The government argued that Congress never gave the courts authority to review the case-by-case determinations of parole status, which the Biden administration granted on a widespread basis and the Trump administration sought to revoke through a similar process.
“In doing so, the district court engaged in the very review Congress prohibited—needlessly upending critical immigration policies that are carefully calibrated to deter illegal entry, vitiating core Executive Branch prerogatives, and undoing democratically approved policies that featured heavily in the November election,” the application stated.
The Biden administration granted parole status to hundreds of thousands of immigrants from the countries facing violence, war and other unrest in their home countries so they could stay in the United States for up to two years while their applications for more permanent residency were adjudicated. The migrants were required to pay for their entry into the United States; they also needed to have a U.S.-based sponsor and pass vetting.
Trump sought to roll back parole status in a first-day executive order on immigration that sought to terminate “categorical parole status,” among other measures. Following the executive order, the administration made plans to terminate parole status for hundreds of thousands of immigrants in April, regardless of when their parole would otherwise end.
That effort faced numerous lawsuits nationwide, including the one involved in Friday’s order on behalf of immigrants from Cuba, Haiti, Nicaragua and Venezuela in the so-called CHNV parole programs.
Those immigrants convinced Judge Indira Talwani for the District of Massachusetts that the broad revocation of parole status violated federal law that required case-by-case review. The Trump administration appealed to the United States Court of Appeals for the 1st Circuit and then asked the justices to step in when the appellate court refused.
Because Friday’s order was unexplained, it wasn’t immediately clear how many justices joined the majority decision. Justice Ketanji Brown Jackson filed a dissent from Friday’s order, joined by Justice Sonia Sotomayor, which criticized the majority for giving too much leeway to the Trump administration’s argument.

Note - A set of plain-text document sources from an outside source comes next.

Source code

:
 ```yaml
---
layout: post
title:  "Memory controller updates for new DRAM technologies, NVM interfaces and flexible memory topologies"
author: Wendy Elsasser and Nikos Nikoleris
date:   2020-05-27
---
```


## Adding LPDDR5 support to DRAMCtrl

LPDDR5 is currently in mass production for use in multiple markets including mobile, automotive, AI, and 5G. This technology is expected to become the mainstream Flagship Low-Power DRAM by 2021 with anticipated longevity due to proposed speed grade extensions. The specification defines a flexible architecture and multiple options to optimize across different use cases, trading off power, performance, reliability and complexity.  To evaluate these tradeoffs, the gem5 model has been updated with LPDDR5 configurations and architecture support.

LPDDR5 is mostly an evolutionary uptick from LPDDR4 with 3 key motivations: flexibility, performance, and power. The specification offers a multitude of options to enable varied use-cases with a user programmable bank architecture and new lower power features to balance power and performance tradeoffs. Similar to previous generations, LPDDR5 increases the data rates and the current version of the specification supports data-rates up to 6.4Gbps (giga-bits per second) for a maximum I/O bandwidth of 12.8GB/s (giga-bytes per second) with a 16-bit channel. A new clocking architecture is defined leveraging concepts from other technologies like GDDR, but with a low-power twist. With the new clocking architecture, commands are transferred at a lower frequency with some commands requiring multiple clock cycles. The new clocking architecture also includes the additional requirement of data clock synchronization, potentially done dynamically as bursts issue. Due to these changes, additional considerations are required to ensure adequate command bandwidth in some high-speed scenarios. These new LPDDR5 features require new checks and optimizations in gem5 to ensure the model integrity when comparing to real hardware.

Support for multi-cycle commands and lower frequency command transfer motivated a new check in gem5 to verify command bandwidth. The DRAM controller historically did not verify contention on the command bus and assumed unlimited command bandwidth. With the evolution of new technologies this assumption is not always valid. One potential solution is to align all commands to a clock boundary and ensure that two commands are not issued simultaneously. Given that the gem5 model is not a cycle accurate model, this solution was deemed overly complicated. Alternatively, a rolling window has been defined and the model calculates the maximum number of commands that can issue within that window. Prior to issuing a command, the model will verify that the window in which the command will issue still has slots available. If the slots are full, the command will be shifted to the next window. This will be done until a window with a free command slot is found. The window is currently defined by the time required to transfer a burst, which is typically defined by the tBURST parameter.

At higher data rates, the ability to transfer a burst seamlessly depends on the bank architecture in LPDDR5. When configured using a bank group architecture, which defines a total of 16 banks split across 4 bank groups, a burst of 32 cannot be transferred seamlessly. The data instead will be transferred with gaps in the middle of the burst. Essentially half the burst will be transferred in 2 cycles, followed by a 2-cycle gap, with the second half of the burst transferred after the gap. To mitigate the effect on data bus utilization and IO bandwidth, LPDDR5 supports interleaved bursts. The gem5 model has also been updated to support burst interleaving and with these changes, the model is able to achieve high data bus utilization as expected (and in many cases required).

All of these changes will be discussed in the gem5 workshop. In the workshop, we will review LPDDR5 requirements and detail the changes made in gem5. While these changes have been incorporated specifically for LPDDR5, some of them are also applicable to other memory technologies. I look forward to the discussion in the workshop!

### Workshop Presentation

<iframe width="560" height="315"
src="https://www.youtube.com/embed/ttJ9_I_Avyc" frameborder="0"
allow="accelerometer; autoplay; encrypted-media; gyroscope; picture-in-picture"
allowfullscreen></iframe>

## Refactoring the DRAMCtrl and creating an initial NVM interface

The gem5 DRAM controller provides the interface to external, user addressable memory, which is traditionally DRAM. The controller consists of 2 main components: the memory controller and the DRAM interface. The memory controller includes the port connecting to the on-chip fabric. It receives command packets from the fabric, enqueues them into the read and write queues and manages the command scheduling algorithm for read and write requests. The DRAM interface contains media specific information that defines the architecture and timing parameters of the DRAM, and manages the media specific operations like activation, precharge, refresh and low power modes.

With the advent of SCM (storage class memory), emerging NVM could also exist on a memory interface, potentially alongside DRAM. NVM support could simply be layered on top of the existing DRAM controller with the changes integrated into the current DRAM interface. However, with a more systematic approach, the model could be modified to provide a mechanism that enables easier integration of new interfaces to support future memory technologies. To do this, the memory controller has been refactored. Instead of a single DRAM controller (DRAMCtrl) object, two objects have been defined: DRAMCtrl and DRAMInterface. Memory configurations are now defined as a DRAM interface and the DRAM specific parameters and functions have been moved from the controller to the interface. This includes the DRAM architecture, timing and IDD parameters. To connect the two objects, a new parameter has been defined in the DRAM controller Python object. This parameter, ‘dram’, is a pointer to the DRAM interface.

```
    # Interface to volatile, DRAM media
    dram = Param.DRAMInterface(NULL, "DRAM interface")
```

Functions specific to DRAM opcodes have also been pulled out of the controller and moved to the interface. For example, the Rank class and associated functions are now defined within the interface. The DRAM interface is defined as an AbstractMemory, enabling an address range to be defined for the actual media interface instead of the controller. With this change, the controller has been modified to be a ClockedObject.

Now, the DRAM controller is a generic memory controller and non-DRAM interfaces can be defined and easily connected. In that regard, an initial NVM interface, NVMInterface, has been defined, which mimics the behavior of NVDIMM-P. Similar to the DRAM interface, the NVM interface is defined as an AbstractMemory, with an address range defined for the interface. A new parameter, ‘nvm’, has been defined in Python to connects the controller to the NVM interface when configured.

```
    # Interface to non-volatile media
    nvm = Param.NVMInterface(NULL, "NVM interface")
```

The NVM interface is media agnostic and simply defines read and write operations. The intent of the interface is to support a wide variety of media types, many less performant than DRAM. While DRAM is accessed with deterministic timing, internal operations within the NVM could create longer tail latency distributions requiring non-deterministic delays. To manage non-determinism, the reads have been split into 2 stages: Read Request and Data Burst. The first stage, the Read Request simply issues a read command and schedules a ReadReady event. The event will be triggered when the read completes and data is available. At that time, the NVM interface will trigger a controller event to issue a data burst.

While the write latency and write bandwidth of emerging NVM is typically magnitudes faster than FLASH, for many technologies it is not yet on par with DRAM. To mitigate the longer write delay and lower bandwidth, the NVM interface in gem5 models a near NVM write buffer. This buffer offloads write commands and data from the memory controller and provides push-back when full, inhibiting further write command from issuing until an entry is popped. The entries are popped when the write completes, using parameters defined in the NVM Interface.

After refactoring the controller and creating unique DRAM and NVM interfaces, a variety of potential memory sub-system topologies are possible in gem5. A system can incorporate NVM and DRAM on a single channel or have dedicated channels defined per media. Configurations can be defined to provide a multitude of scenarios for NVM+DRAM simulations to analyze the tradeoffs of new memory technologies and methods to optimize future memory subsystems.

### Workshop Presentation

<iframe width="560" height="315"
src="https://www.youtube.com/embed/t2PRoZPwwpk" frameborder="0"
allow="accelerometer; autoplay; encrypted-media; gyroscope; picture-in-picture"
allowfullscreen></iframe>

Jackson argued that the courts should decide all the relevant legal issues first, rather than potentially allowing the government to deport hundreds of thousands of immigrants who could still win their cases.
“Instead, the Court allows the Government to do what it wants to do regardless, rendering constraints of law irrelevant and unleashing devastation in the process,” Jackson said.
Multiple lawsuits are pending against the administration’s decision to suspend parole for immigrants from countries worldwide. On Wednesday, the same federal judge, Talwani, required the Trump administration to resume processing work permits for immigrants from Afghanistan, Ukraine and other countries who are in the United States on parole.
Friday’s order is the latest from more than a dozen emergency cases that reached the high court after judges halted Trump administration actions. The case is Kristi Noem, secretary of Homeland Security, et al., v. Svitlana Doe, et al.
The date that Judge Indira Talwani issued an order regarding work permits for immigrants has been corrected.